(Beginning of Records supplied)

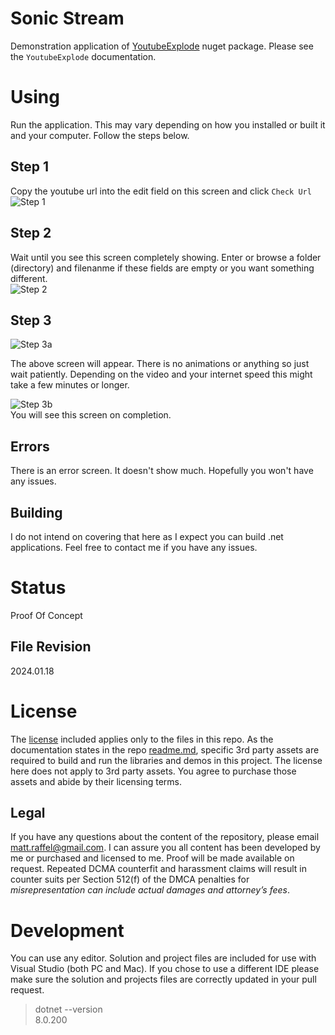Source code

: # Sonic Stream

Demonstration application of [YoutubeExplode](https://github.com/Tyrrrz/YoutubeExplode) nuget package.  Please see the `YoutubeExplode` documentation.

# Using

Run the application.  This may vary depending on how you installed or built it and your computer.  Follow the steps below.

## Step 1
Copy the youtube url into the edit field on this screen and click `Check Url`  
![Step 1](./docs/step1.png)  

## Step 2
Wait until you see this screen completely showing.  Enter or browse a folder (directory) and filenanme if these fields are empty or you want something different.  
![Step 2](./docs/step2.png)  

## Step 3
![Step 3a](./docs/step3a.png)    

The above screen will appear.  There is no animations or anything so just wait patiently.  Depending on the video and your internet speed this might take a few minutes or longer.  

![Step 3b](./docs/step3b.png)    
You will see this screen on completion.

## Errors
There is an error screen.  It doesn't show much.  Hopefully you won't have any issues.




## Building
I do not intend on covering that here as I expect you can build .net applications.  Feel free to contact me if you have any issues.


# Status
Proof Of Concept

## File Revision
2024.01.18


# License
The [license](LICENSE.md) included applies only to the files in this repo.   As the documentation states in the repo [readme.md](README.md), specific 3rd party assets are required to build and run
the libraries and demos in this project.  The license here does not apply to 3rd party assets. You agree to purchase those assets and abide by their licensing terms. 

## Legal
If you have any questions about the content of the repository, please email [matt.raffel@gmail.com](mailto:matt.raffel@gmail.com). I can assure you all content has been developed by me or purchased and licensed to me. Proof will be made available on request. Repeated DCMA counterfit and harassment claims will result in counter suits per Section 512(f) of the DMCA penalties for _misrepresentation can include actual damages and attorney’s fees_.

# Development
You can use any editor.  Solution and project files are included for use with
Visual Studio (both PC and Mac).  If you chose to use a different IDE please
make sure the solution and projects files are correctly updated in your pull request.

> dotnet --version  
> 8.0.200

(End of Records supplied)

* [Instructions for the task]:
Each line of the records above that holds the word "included" should be counted, and only the final number stated.

* [Response area]:
2